_Exercise requirements_
If a line in the listing includes the word "observed", copy it out.

##### Provided records #####

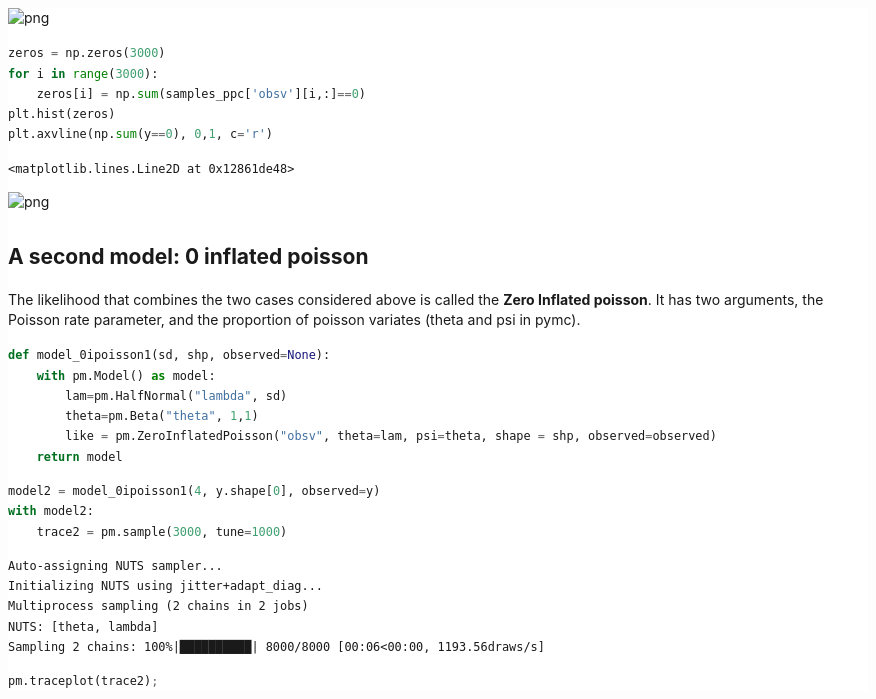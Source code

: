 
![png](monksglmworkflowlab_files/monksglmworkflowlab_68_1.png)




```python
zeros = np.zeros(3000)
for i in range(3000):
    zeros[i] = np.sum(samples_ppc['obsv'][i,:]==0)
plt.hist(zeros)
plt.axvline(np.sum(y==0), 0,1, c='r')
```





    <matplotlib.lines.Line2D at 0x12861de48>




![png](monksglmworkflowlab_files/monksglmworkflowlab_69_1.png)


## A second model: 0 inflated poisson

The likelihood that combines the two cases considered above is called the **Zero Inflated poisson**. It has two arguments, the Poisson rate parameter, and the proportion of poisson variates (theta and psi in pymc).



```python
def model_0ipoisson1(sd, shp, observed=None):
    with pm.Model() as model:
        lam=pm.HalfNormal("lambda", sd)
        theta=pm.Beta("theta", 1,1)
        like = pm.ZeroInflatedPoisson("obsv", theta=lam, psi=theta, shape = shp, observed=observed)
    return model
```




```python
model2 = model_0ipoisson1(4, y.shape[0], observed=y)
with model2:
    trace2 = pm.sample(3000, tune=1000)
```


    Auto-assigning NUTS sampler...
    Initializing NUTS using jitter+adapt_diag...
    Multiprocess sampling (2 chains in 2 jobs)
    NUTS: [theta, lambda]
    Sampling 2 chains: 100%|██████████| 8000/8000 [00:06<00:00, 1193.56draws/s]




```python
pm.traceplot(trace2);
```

#####
##### Provided records #####

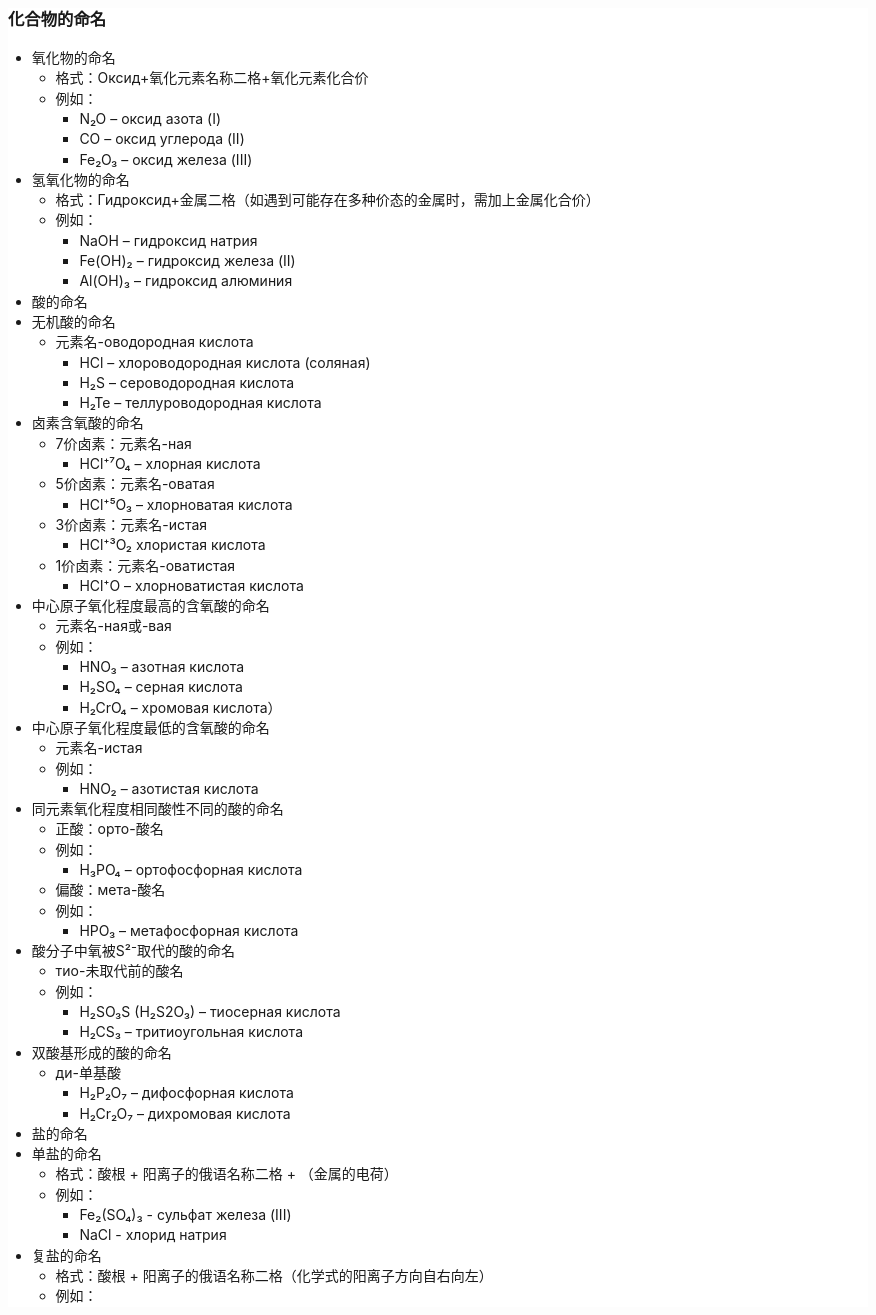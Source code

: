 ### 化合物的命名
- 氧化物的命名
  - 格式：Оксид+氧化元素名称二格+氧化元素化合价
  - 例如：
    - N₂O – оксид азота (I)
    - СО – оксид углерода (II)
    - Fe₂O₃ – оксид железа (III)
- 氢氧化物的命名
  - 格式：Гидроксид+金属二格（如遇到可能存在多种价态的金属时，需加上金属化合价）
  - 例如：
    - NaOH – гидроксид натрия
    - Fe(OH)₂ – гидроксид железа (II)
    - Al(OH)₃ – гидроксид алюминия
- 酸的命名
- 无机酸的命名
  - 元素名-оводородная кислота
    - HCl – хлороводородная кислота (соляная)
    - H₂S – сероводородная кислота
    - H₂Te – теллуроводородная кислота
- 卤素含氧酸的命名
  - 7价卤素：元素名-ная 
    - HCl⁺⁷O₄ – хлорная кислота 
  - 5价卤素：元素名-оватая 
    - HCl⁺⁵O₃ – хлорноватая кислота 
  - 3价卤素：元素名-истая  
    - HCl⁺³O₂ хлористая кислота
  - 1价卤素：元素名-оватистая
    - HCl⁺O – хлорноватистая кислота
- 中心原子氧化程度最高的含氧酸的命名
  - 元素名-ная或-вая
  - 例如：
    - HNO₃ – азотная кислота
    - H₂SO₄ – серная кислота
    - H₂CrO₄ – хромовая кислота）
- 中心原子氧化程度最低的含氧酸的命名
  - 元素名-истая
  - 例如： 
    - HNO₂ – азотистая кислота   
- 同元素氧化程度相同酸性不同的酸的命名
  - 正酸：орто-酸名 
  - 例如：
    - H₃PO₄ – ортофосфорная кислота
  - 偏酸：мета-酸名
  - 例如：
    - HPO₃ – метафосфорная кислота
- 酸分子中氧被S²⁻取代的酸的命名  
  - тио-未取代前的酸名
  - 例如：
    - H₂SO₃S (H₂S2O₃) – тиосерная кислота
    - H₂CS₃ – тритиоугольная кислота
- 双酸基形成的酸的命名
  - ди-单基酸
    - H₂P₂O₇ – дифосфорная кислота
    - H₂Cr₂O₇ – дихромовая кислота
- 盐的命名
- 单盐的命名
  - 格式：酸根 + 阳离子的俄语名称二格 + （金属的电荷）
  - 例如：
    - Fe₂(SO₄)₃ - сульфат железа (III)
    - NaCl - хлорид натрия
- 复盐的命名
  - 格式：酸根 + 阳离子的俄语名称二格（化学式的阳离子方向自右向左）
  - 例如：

#####

_Task result_
def model_0ipoisson1(sd, shp, observed=None):
        like = pm.ZeroInflatedPoisson("obsv", theta=lam, psi=theta, shape = shp, observed=observed)
model2 = model_0ipoisson1(4, y.shape[0], observed=y)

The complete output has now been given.